(EXERCISE INSTRUCTIONS)
Using the records below, filter for lines that contain the string "construction" and copy them out.

──────────

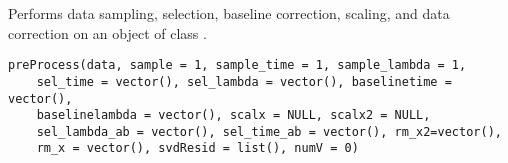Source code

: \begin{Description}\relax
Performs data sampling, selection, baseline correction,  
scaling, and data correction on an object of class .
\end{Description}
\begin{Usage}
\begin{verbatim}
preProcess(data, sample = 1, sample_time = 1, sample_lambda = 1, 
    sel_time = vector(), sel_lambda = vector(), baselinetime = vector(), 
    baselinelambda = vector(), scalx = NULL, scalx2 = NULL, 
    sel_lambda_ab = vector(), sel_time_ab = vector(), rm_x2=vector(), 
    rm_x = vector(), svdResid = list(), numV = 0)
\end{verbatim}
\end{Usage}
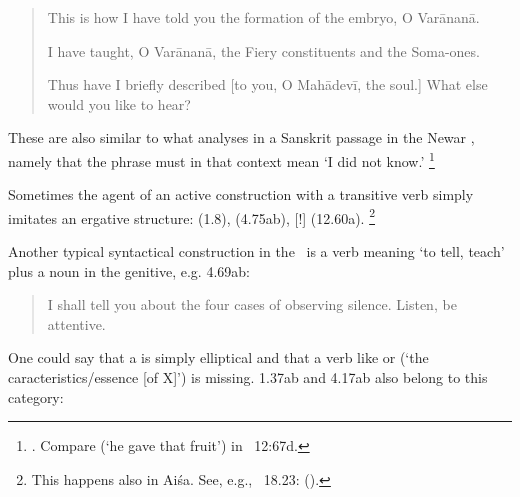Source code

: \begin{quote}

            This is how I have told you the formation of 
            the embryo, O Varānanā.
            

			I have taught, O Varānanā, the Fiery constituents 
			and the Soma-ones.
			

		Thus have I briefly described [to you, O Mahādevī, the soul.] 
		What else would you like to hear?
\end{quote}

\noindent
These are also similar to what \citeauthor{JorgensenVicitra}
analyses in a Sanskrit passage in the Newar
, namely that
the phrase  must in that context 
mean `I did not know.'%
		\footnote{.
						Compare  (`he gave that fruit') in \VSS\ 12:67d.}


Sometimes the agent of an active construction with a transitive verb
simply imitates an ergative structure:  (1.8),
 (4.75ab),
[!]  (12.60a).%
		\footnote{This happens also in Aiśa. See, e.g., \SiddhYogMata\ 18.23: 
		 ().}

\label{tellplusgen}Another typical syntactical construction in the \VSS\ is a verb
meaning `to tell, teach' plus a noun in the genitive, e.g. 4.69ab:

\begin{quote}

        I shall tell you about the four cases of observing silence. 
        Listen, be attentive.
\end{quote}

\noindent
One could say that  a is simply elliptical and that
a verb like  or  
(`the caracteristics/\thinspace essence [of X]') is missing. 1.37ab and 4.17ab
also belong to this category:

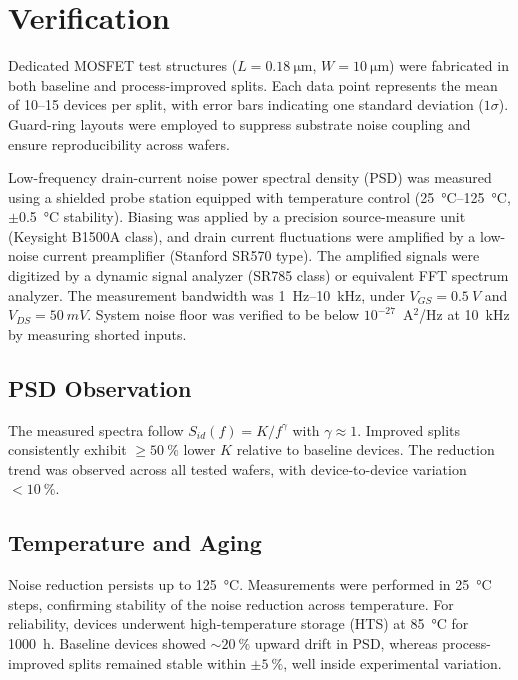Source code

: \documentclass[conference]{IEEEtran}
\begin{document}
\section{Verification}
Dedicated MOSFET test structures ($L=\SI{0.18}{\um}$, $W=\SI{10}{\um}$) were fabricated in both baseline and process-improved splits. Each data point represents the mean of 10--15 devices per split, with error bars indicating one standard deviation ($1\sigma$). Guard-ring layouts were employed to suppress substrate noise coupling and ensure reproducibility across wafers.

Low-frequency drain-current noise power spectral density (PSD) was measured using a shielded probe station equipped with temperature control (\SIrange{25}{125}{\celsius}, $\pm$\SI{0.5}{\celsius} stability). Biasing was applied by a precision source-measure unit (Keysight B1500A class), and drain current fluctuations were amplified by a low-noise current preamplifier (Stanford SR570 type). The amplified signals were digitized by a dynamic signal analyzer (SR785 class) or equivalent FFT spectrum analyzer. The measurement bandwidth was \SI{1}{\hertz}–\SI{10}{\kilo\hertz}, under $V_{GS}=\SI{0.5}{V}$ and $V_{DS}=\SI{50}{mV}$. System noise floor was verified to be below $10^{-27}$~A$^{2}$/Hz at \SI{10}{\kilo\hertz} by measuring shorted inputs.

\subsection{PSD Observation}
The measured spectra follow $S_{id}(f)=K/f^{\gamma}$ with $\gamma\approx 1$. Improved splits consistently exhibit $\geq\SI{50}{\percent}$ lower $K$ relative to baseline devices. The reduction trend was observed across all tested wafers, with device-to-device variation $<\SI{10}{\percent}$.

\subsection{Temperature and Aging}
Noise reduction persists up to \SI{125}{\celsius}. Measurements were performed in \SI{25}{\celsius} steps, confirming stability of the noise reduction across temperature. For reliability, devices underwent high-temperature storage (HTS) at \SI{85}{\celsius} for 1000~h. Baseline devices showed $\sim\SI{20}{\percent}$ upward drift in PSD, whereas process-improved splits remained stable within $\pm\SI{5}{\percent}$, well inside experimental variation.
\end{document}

──────────

(SOLUTION TO THIS TASK)
Sometimes the agent of an active construction with a transitive verb
\label{tellplusgen}Another typical syntactical construction in the \VSS\ is a verb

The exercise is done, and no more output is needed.